自分の人生の中で重要な原動力は、何かに対して「憧れ」を持つことだと思います。
今思うと、少年期から好んでいた世界のイメージは、漠然とですがヨーロッパ的なものでした。
きっと、アニメや映画の中の風景を観続けていたせいもあるかもしれませんが、
自分の生活圏の中に存在しない、独特な美しいデザインに惹かれていたのだとおもいます。
30代になって思い返すと、そのヨーロッパ的なイメージは殆どが「フランス」のものだったことに気付くことがありました。
絵画、音楽、文学、ファッション、映画・・・。
無意識の内に共通のイメージを好んで選んでいたのは、なんだか不思議なものです。
しかし、考えてみればすごく当然なことなのかもしれません。
歴史的にみてもフランスという国はヨーロッパの文化的な中心地。
各国からアートやものづくりを志す人達が「憧れ」を抱いて自然と集まってくる国です。
最高の作品たちがフランスを起点として世界に広がるのは当たり前かもしれません。
それにしても、実際にフランスに旅行へ行った時の感動的な感覚は忘れることができません。
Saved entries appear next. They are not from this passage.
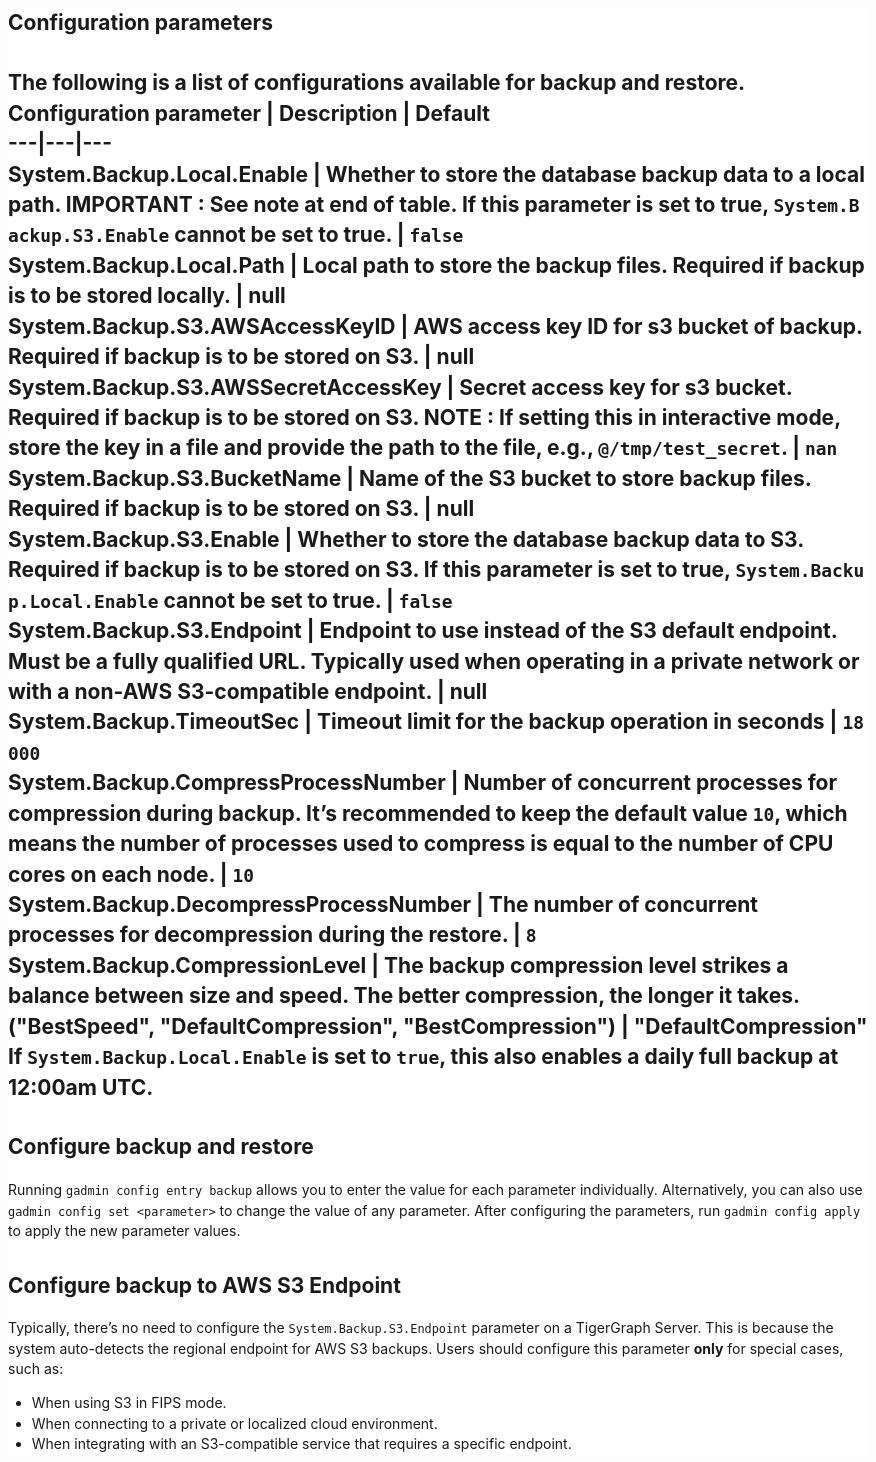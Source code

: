 ## [](https://docs.tigergraph.com/tigergraph-server/3.10/backup-and-restore/configurations#_configuration_parameters)Configuration parameters
The following is a list of configurations available for backup and restore.
Configuration parameter | Description | Default  
---|---|---  
System.Backup.Local.Enable | Whether to store the database backup data to a local path. **IMPORTANT** : See note at end of table. If this parameter is set to true, `System.Backup.S3.Enable` cannot be set to true. | `false`  
System.Backup.Local.Path | Local path to store the backup files. Required if backup is to be stored locally. | null  
System.Backup.S3.AWSAccessKeyID | AWS access key ID for s3 bucket of backup. Required if backup is to be stored on S3. | null  
System.Backup.S3.AWSSecretAccessKey | Secret access key for s3 bucket. Required if backup is to be stored on S3. **NOTE** : If setting this in interactive mode, store the key in a file and provide the path to the file, e.g., `@/tmp/test_secret`. | `nan`  
System.Backup.S3.BucketName | Name of the S3 bucket to store backup files. Required if backup is to be stored on S3. | null  
System.Backup.S3.Enable | Whether to store the database backup data to S3. Required if backup is to be stored on S3. If this parameter is set to true, `System.Backup.Local.Enable` cannot be set to true. | `false`  
System.Backup.S3.Endpoint | Endpoint to use instead of the S3 default endpoint. Must be a fully qualified URL. Typically used when operating in a private network or with a non-AWS S3-compatible endpoint. | null  
System.Backup.TimeoutSec | Timeout limit for the backup operation in seconds | `18000`  
System.Backup.CompressProcessNumber | Number of concurrent processes for compression during backup. It’s recommended to keep the default value `10`, which means the number of processes used to compress is equal to the number of CPU cores on each node. | `10`  
System.Backup.DecompressProcessNumber | The number of concurrent processes for decompression during the restore. | `8`  
System.Backup.CompressionLevel | The backup compression level strikes a balance between size and speed. The better compression, the longer it takes. ("BestSpeed", "DefaultCompression", "BestCompression") | "DefaultCompression"  
If `System.Backup.Local.Enable` is set to `true`, this also enables a daily full backup at 12:00am UTC.   
---  
## [](https://docs.tigergraph.com/tigergraph-server/3.10/backup-and-restore/configurations#_configure_backup_and_restore)Configure backup and restore
Running `gadmin config entry backup` allows you to enter the value for each parameter individually.
Alternatively, you can also use `gadmin config set <parameter>` to change the value of any parameter.
After configuring the parameters, run `gadmin config apply` to apply the new parameter values.
## [](https://docs.tigergraph.com/tigergraph-server/3.10/backup-and-restore/configurations#_configure_backup_to_aws_s3_endpoint)Configure backup to AWS S3 Endpoint
Typically, there’s no need to configure the `System.Backup.S3.Endpoint` parameter on a TigerGraph Server. This is because the system auto-detects the regional endpoint for AWS S3 backups.
Users should configure this parameter **only** for special cases, such as:
  * When using S3 in FIPS mode.
  * When connecting to a private or localized cloud environment.
  * When integrating with an S3-compatible service that requires a specific endpoint.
フランスへの憧れを抱いていた理由もなんとなく理解できた気もします。
それは「文化」を作り出す土壌のようなものだったとおもいます。
その土地の太陽の光、風の質感、空気の匂い、聞こえる音や言葉、土地に根付く信仰・・・。
彼らに日常生活とアートとの境界線があるようにはどうしても思えませんでした。
光や空気のように当たり前に存在するものを刹那的に切り出して楽しんでいる。そんな気がします。
生きている事自体がアートなのでは?とおもうくらいでした。
皆楽しそうで幸せそう。
考えてみれば、昔の日本にも似たような考えがあったのではないでしょうか。
全てのものに神性が宿るという信仰。
かつての日本も自然と人間は限りなく近く、共存し合う世界だったはずです。
畏れを感じながらも、美しいものと同調したい原始的な欲求。
具体的な美意識の表し方はヨーロッパと日本とで違いますが、根本的な部分ではきっと同じようなものなのではないでしょうか?
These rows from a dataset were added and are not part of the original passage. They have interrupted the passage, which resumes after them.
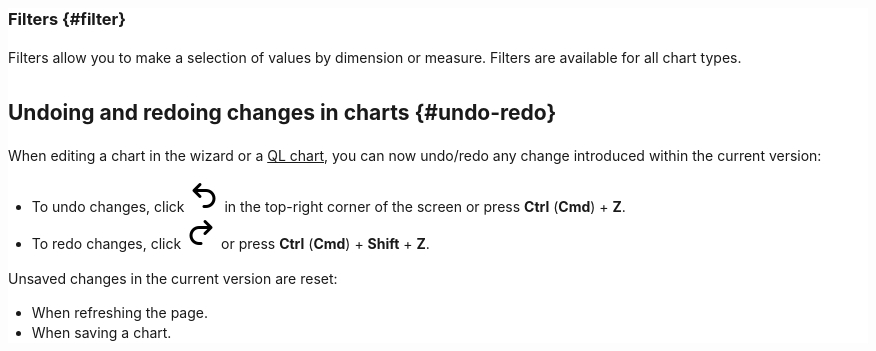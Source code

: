 ### Filters {#filter}

Filters allow you to make a selection of values by dimension or measure.
Filters are available for all chart types.


## Undoing and redoing changes in charts {#undo-redo}

When editing a chart in the wizard or a [QL chart](./ql-charts.md), you can now undo/redo any change introduced within the current version:

* To undo changes, click ![image](../../../_assets/console-icons/arrow-uturn-ccw-left.svg) in the top-right corner of the screen or press **Ctrl** (**Cmd**) + **Z**.
* To redo changes, click ![image](../../../_assets/console-icons/arrow-uturn-cw-right.svg) or press **Ctrl** (**Cmd**) + **Shift** + **Z**.

Unsaved changes in the current version are reset:



* When refreshing the page.
* When saving a chart.
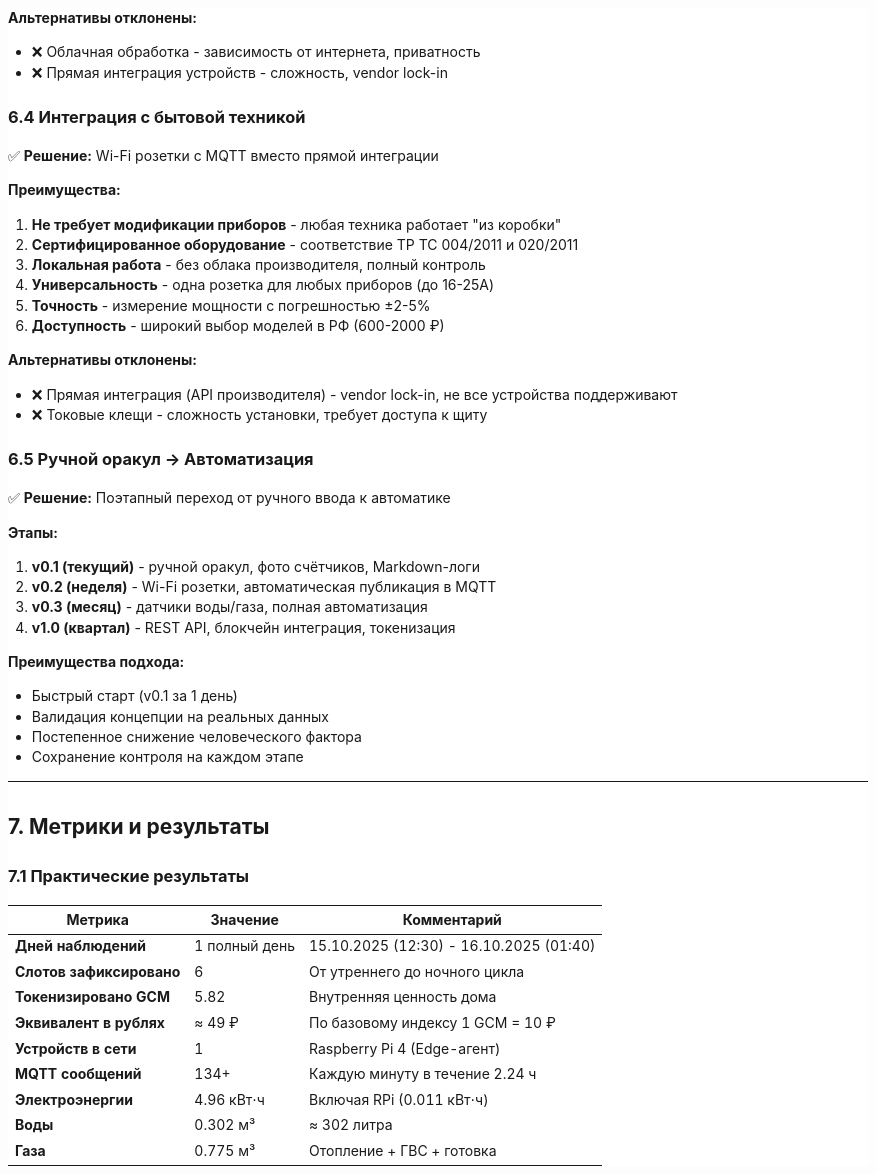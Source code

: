 **Альтернативы отклонены:**
- ❌ Облачная обработка - зависимость от интернета, приватность
- ❌ Прямая интеграция устройств - сложность, vendor lock-in

### 6.4 Интеграция с бытовой техникой

✅ **Решение:** Wi-Fi розетки с MQTT вместо прямой интеграции

**Преимущества:**
1. **Не требует модификации приборов** - любая техника работает "из коробки"
2. **Сертифицированное оборудование** - соответствие ТР ТС 004/2011 и 020/2011
3. **Локальная работа** - без облака производителя, полный контроль
4. **Универсальность** - одна розетка для любых приборов (до 16-25A)
5. **Точность** - измерение мощности с погрешностью ±2-5%
6. **Доступность** - широкий выбор моделей в РФ (600-2000 ₽)

**Альтернативы отклонены:**
- ❌ Прямая интеграция (API производителя) - vendor lock-in, не все устройства поддерживают
- ❌ Токовые клещи - сложность установки, требует доступа к щиту

### 6.5 Ручной оракул → Автоматизация

✅ **Решение:** Поэтапный переход от ручного ввода к автоматике

**Этапы:**
1. **v0.1 (текущий)** - ручной оракул, фото счётчиков, Markdown-логи
2. **v0.2 (неделя)** - Wi-Fi розетки, автоматическая публикация в MQTT
3. **v0.3 (месяц)** - датчики воды/газа, полная автоматизация
4. **v1.0 (квартал)** - REST API, блокчейн интеграция, токенизация

**Преимущества подхода:**
- Быстрый старт (v0.1 за 1 день)
- Валидация концепции на реальных данных
- Постепенное снижение человеческого фактора
- Сохранение контроля на каждом этапе

---

## 7. Метрики и результаты

### 7.1 Практические результаты

| Метрика | Значение | Комментарий |
|---------|----------|-------------|
| **Дней наблюдений** | 1 полный день | 15.10.2025 (12:30) - 16.10.2025 (01:40) |
| **Слотов зафиксировано** | 6 | От утреннего до ночного цикла |
| **Токенизировано GCM** | 5.82 | Внутренняя ценность дома |
| **Эквивалент в рублях** | ≈ 49 ₽ | По базовому индексу 1 GCM = 10 ₽ |
| **Устройств в сети** | 1 | Raspberry Pi 4 (Edge-агент) |
| **MQTT сообщений** | 134+ | Каждую минуту в течение 2.24 ч |
| **Электроэнергии** | 4.96 кВт⋅ч | Включая RPi (0.011 кВт⋅ч) |
| **Воды** | 0.302 м³ | ≈ 302 литра |
| **Газа** | 0.775 м³ | Отопление + ГВС + готовка |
それが現代でも自然と続いているヨーロッパと、かなり廃れてしまった日本のことを思って、なんだか複雑な気持ちになったものです。
きっと今の日本には無い、文化が自然と生まれ育っていく環境に対して、漠然と憧れを持っていたのかもしれません。
現代の日本が文化的に劣っているとは思いませんが、大切な何かを失ってしまっているのは確実だと思います。
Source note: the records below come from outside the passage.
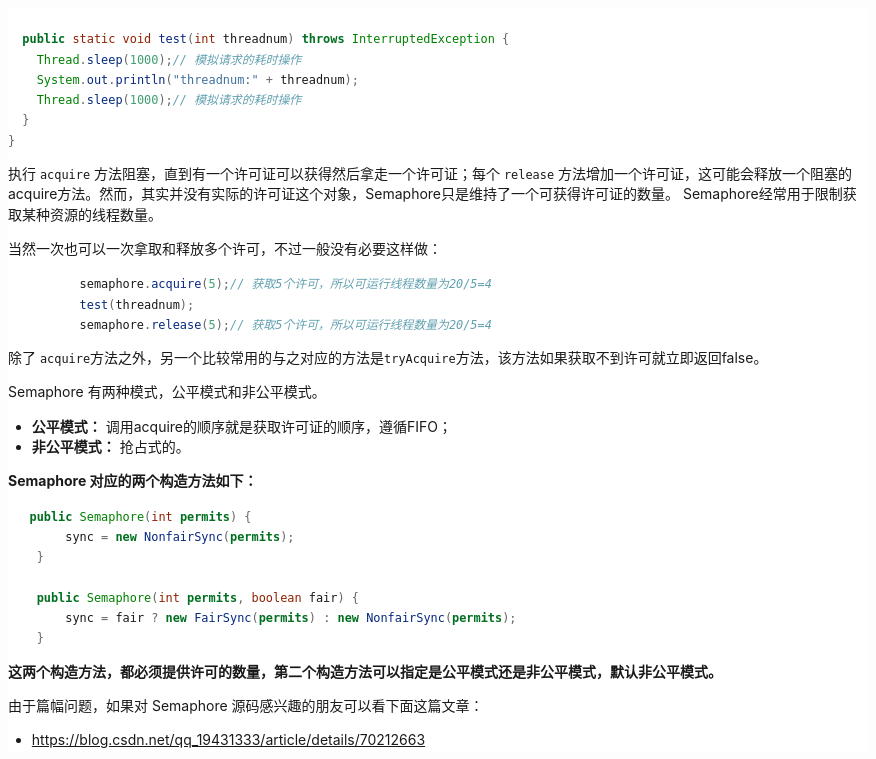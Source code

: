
 ```java

  public static void test(int threadnum) throws InterruptedException {
    Thread.sleep(1000);// 模拟请求的耗时操作
    System.out.println("threadnum:" + threadnum);
    Thread.sleep(1000);// 模拟请求的耗时操作
  }
}
```

执行 `acquire` 方法阻塞，直到有一个许可证可以获得然后拿走一个许可证；每个 `release` 方法增加一个许可证，这可能会释放一个阻塞的acquire方法。然而，其实并没有实际的许可证这个对象，Semaphore只是维持了一个可获得许可证的数量。 Semaphore经常用于限制获取某种资源的线程数量。

当然一次也可以一次拿取和释放多个许可，不过一般没有必要这样做：

```java
          semaphore.acquire(5);// 获取5个许可，所以可运行线程数量为20/5=4
          test(threadnum);
          semaphore.release(5);// 获取5个许可，所以可运行线程数量为20/5=4
```

除了 `acquire`方法之外，另一个比较常用的与之对应的方法是`tryAcquire`方法，该方法如果获取不到许可就立即返回false。


Semaphore 有两种模式，公平模式和非公平模式。

- **公平模式：** 调用acquire的顺序就是获取许可证的顺序，遵循FIFO；
- **非公平模式：** 抢占式的。

**Semaphore 对应的两个构造方法如下：**

```java
   public Semaphore(int permits) {
        sync = new NonfairSync(permits);
    }

    public Semaphore(int permits, boolean fair) {
        sync = fair ? new FairSync(permits) : new NonfairSync(permits);
    }
```
**这两个构造方法，都必须提供许可的数量，第二个构造方法可以指定是公平模式还是非公平模式，默认非公平模式。**

由于篇幅问题，如果对 Semaphore 源码感兴趣的朋友可以看下面这篇文章：

- https://blog.csdn.net/qq_19431333/article/details/70212663
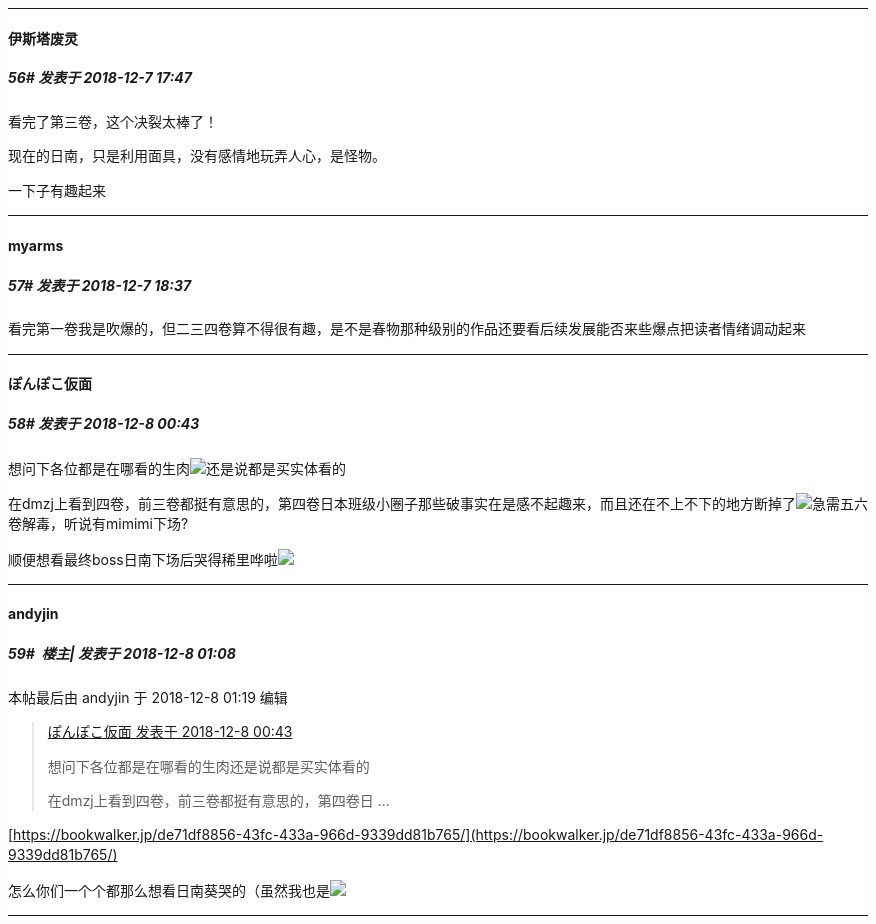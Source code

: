 
-----

####  伊斯塔废灵  
##### 56#       发表于 2018-12-7 17:47


看完了第三卷，这个决裂太棒了！

现在的日南，只是利用面具，没有感情地玩弄人心，是怪物。

一下子有趣起来


-----

####  myarms  
##### 57#       发表于 2018-12-7 18:37


看完第一卷我是吹爆的，但二三四卷算不得很有趣，是不是春物那种级别的作品还要看后续发展能否来些爆点把读者情绪调动起来


-----

####  ぽんぽこ仮面  
##### 58#       发表于 2018-12-8 00:43


想问下各位都是在哪看的生肉<img src="https://static.saraba1st.com/image/smiley/face2017/143.png" referrerpolicy="no-referrer">还是说都是买实体看的

在dmzj上看到四卷，前三卷都挺有意思的，第四卷日本班级小圈子那些破事实在是感不起趣来，而且还在不上不下的地方断掉了<img src="https://static.saraba1st.com/image/smiley/face2017/152.png" referrerpolicy="no-referrer">急需五六卷解毒，听说有mimimi下场?

顺便想看最终boss日南下场后哭得稀里哗啦<img src="https://static.saraba1st.com/image/smiley/animal2017/008.png" referrerpolicy="no-referrer">


-----

####  andyjin  
##### 59#         楼主| 发表于 2018-12-8 01:08


 本帖最后由 andyjin 于 2018-12-8 01:19 编辑 
<blockquote><a href="httphttps://bbs.saraba1st.com/2b/forum.php?mod=redirect&amp;goto=findpost&amp;pid=41869812&amp;ptid=1794641" target="_blank">ぽんぽこ仮面 发表于 2018-12-8 00:43</a>

想问下各位都是在哪看的生肉还是说都是买实体看的

在dmzj上看到四卷，前三卷都挺有意思的，第四卷日 ...</blockquote>
[https://bookwalker.jp/de71df8856-43fc-433a-966d-9339dd81b765/](https://bookwalker.jp/de71df8856-43fc-433a-966d-9339dd81b765/)


怎么你们一个个都那么想看日南葵哭的（虽然我也是<img src="https://static.saraba1st.com/image/smiley/face2017/037.png" referrerpolicy="no-referrer">


-----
その旅行をきっかけに自分が日本人であることを強く感じはしたのですが、
やはり強く憧れを抱くのはヨーロッパ的な美のイメージであることに変わりません。
日本的な内的な美意識ももちろん尊敬していますし、理解したい願望があるのは事実ですが、
しかし、それよりも今の僕の頭に焼き付いているのは、フランスの人たちがアートのなかで楽しく美しく幸せそうに暮らしている光景です。
それは僕が少年時代に思い描いた美しい世界そのものでした。
自分とは全く違う、とても遠く、はるか彼方にあるものだからこそ、感動し、強く惹かれてしまう・・・。
それはたぶんこの先も憧れ続ける世界なのだとおもいます。
その憧れの世界のイメージがあるからこそ、何かを作り続けていけるのかもしれません。